Consequent­ly, I don’t like cats. I find them too snooty and insular — although cat lovers will hasten to iterate that cats can be more connected than dogs.

Of course, I don’t buy that — but, clearly, my opinion doesn’t count for anything.

Last week, I met someone who takes the concept of Cat People several notches higher. This woman, a friend’s friend, was staying with me for a few days; she and my friend were visiting Dubai, and my place served as a dropbox to house them. So far, so good. Then, in the middle of the night, I suddenly observed her (very hazily) getting up from bed (I’m a light sleeper, and she was sleeping in the same room as I was) and making her way towards the living area. In a couple of minutes, she was working her mobile phone and speaking to somebody. “Boyfriend?” I wondered dreamily, drifting in and out of slumber; 4am (that, by the way, is middle of the night for me) is a strange time to call someone, but, hey, why was I assuming she was calling someone locally or in India even (one-and-a-half hours ahead of us), it could be someone Down Under or in the US of A. More importantl­y, why wasn’t I minding my own business? After that gentle rebuke to myself, I tried to get cosy under the blanket… that’s when I heard she was baby-talking to someone. “Why didn’t you have dinner, baby? That’s not a good thing to do, no? Do you want me to scold you? Oh, my baby, my little baby, of course I’m not going to scold you!”

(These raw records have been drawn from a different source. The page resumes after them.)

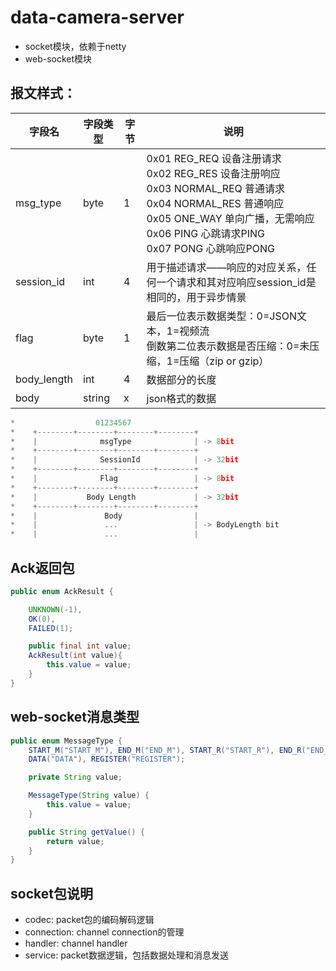 # data-camera-server

- socket模块，依赖于netty
- web-socket模块

## 报文样式：

| 字段名       | 字段类型  | 字节 |   说明    |
| ----------- | -------- | ---- | -------- |
| msg_type    | byte     | 1    | 0x01 REG_REQ 设备注册请求<br/>0x02 REG_RES 设备注册响应<br/>0x03 NORMAL_REQ 普通请求<br/>0x04 NORMAL_RES 普通响应<br/>0x05 ONE_WAY 单向广播，无需响应<br/>0x06 PING 心跳请求PING<br/>0x07 PONG 心跳响应PONG |
| session_id  | int      | 4    | 用于描述请求——响应的对应关系，任何一个请求和其对应响应session_id是相同的，用于异步情景 |
| flag        | byte     | 1    | 最后一位表示数据类型：0=JSON文本，1=视频流<br/>倒数第二位表示数据是否压缩：0=未压缩，1=压缩（zip or gzip） |
| body_length | int      | 4    | 数据部分的长度                                               |
| body        | string   | x    | json格式的数据                                               |

```javascript
*                  01234567
*    +--------+--------+--------+--------+
*    |              msgType              | -> 8bit
*    +--------+--------+--------+--------+
*    |              SessionId            | -> 32bit
*    +--------+--------+--------+--------+
*    |              Flag                 | -> 8bit
*    +--------+--------+--------+--------+
*    |           Body Length             | -> 32bit
*    +--------+--------+--------+--------+
*    |               Body                |
*    |               ...                 | -> BodyLength bit
*    |               ...                 |
```

## Ack返回包

```java
public enum AckResult {

    UNKNOWN(-1),
    OK(0),
    FAILED(1);

    public final int value;
    AckResult(int value){
        this.value = value;
    }
}
```

## web-socket消息类型

```java
public enum MessageType {
    START_M("START_M"), END_M("END_M"), START_R("START_R"), END_R("END_R"),
    DATA("DATA"), REGISTER("REGISTER");

    private String value;

    MessageType(String value) {
        this.value = value;
    }

    public String getValue() {
        return value;
    }
}
```

## socket包说明

* codec: packet包的编码解码逻辑
* connection: channel connection的管理
* handler: channel handler
* service: packet数据逻辑，包括数据处理和消息发送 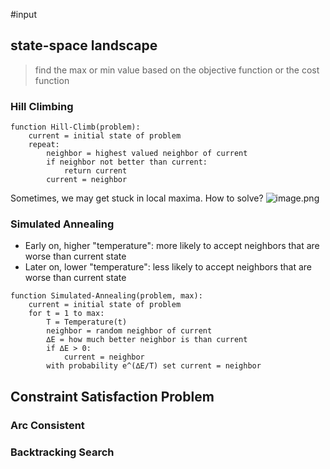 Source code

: #input 

## state-space landscape
> find the max or min value based on the objective function or the cost function

### Hill Climbing
```
function Hill-Climb(problem):
	current = initial state of problem
	repeat:
		neighbor = highest valued neighbor of current
		if neighbor not better than current:
			return current
		current = neighbor
```

Sometimes, we may get stuck in local maxima. How to solve?
![image.png](https://typora-tes.oss-cn-shanghai.aliyuncs.com/picgo/20230621221029.png)

### Simulated Annealing
- Early on, higher "temperature": more likely to accept neighbors that are worse than current state
- ﻿﻿Later on, lower "temperature": less likely to accept neighbors that are worse than current state

```
function Simulated-Annealing(problem, max):
	current = initial state of problem
	for t = 1 to max:
		T = Temperature(t)
		neighbor = random neighbor of current
		∆E = how much better neighbor is than current
		if ∆E > 0:
			current = neighbor
		with probability e^(∆E/T) set current = neighbor
```

## Constraint Satisfaction Problem
### Arc Consistent

### Backtracking Search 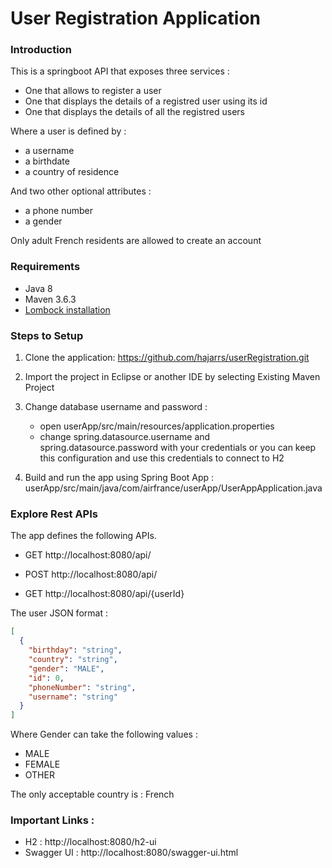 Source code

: # User Registration Application

### Introduction

This is a springboot API that exposes three services :
- One that allows to register a user
- One that displays the details of a registred user using its id
- One that displays the details of all the registred users 

Where a user is defined by :

- a username
- a birthdate
- a country of residence

And two other optional attributes :

- a phone number
- a gender

Only adult French residents are allowed to create an account

### Requirements

- Java 8
- Maven 3.6.3
- [Lombock installation](https://algoclinic.com/install-lombok.html)


### Steps to Setup

1. Clone the application:  https://github.com/hajarrs/userRegistration.git

2. Import the project in Eclipse or another IDE by selecting Existing Maven Project

3. Change database username and password : 
    - open userApp/src/main/resources/application.properties
    - change spring.datasource.username and spring.datasource.password with your credentials or you can keep this configuration and use this credentials to connect to H2

4. Build and run the app using Spring Boot App : userApp/src/main/java/com/airfrance/userApp/UserAppApplication.java

### Explore Rest APIs

The app defines the following APIs.

- GET http://localhost:8080/api/

- POST http://localhost:8080/api/

- GET http://localhost:8080/api/{userId}

The user JSON format :
```json
[
  {
    "birthday": "string",
    "country": "string",
    "gender": "MALE",
    "id": 0,
    "phoneNumber": "string",
    "username": "string"
  }
]
```
Where Gender can take the following values :
- MALE
- FEMALE
- OTHER

The only acceptable country is : French

### Important Links :
- H2 : http://localhost:8080/h2-ui
- Swagger UI : http://localhost:8080/swagger-ui.html


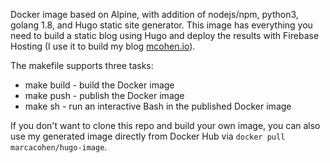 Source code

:Docker image based on Alpine, with addition of nodejs/npm, python3, golang 1.8,
and Hugo static site generator. This image has everything you need to build
a static blog using Hugo and deploy the results with Firebase Hosting
(I use it to build my blog [mcohen.io](https://www.mcohen.io)).

The makefile supports three tasks:

* make build - build the Docker image
* make push - publish the Docker image
* make sh - run an interactive Bash in the published Docker image

If you don't want to clone this repo and build your own image, you can also use my generated image directly 
from Docker Hub via ```docker pull marcacohen/hugo-image```.
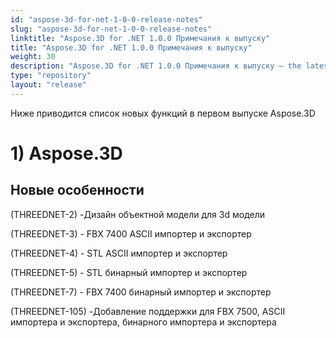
 ```yaml
---
id: "aspose-3d-for-net-1-0-0-release-notes"
slug: "aspose-3d-for-net-1-0-0-release-notes"
linktitle: "Aspose.3D for .NET 1.0.0 Примечания к выпуску"
title: "Aspose.3D for .NET 1.0.0 Примечания к выпуску"
weight: 30
description: "Aspose.3D for .NET 1.0.0 Примечания к выпуску – the latest updates and fixes."
type: "repository"
layout: "release"
---
```

Ниже приводится список новых функций в первом выпуске Aspose.3D
# **1) Aspose.3D**
## **Новые особенности**
(THREEDNET-2) -Дизайн объектной модели для 3d модели

(THREEDNET-3) - FBX 7400 ASCII импортер и экспортер

(THREEDNET-4) - STL ASCII импортер и экспортер

(THREEDNET-5) - STL бинарный импортер и экспортер

(THREEDNET-7) - FBX 7400 бинарный импортер и экспортер

(THREEDNET-105) -Добавление поддержки для FBX 7500, ASCII импортера и экспортера, бинарного импортера и экспортера
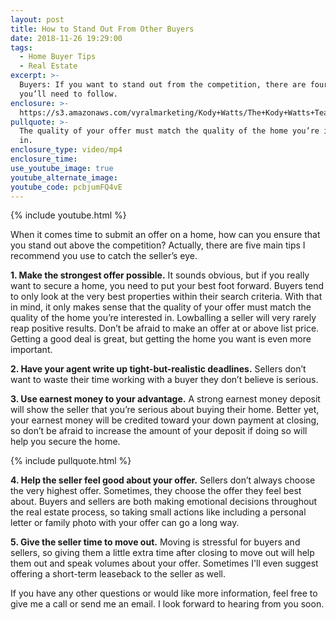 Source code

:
 ```yaml
---
layout: post
title: How to Stand Out From Other Buyers
date: 2018-11-26 19:29:00
tags:
  - Home Buyer Tips
  - Real Estate
excerpt: >-
  Buyers: If you want to stand out from the competition, there are four tips
  you’ll need to follow.
enclosure: >-
  https://s3.amazonaws.com/vyralmarketing/Kody+Watts/The+Kody+Watts+Team-+How+to+Stand+Out+From+Other+Buyers.mp4
pullquote: >-
  The quality of your offer must match the quality of the home you’re interested
  in.
enclosure_type: video/mp4
enclosure_time:
use_youtube_image: true
youtube_alternate_image:
youtube_code: pcbjumFQ4vE
---
```


{% include youtube.html %}

When it comes time to submit an offer on a home, how can you ensure that you stand out above the competition? Actually, there are five main tips I recommend you use to catch the seller’s eye.&nbsp;

**1. Make the strongest offer possible.** It sounds obvious, but if you really want to secure a home, you need to put your best foot forward. Buyers tend to only look at the very best properties within their search criteria. With that in mind, it only makes sense that the quality of your offer must match the quality of the home you’re interested in. Lowballing a seller will very rarely reap positive results. Don’t be afraid to make an offer at or above list price. Getting a good deal is great, but getting the home you want is even more important.&nbsp;

**2. Have your agent write up tight-but-realistic deadlines.** Sellers don’t want to waste their time working with a buyer they don’t believe is serious.&nbsp;

**3. Use earnest money to your advantage.** A strong earnest money deposit will show the seller that you’re serious about buying their home. Better yet, your earnest money will be credited toward your down payment at closing, so don’t be afraid to increase the amount of your deposit if doing so will help you secure the home.&nbsp;

{% include pullquote.html %}

**4. Help the seller feel good about your offer.** Sellers don’t always choose the very highest offer. Sometimes, they choose the offer they feel best about. Buyers and sellers are both making emotional decisions throughout the real estate process, so taking small actions like including a personal letter or family photo with your offer can go a long way.&nbsp;

**5. Give the seller time to move out.** Moving is stressful for buyers and sellers, so giving them a little extra time after closing to move out will help them out and speak volumes about your offer. Sometimes I'll even suggest offering a short-term leaseback to the seller as well.

If you have any other questions or would like more information, feel free to give me a call or send me an email. I look forward to hearing from you soon.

Now, I was most intrigued. Who is she talking to?

Turned out, it was her cat. In Bombay. The cat has a nanny, who was holding a phone to the cat’s ear. And the cat was, reportedly, loving the fact that she was being spoken to. She was purring (that’s what this woman claimed in the morning), and looking like the one who’s had all the full-fat cream (that’s what the nanny endorsed to her).

The Cat Conversati­ons — for more than half-an-hour apiece — were replayed the remaining three nights she stayed with me.

As for myself, I lost out on sleep; couldn’t get back to a shut-eye state even when I stopped counting sheep in my mind’s eye, and took to counting cats.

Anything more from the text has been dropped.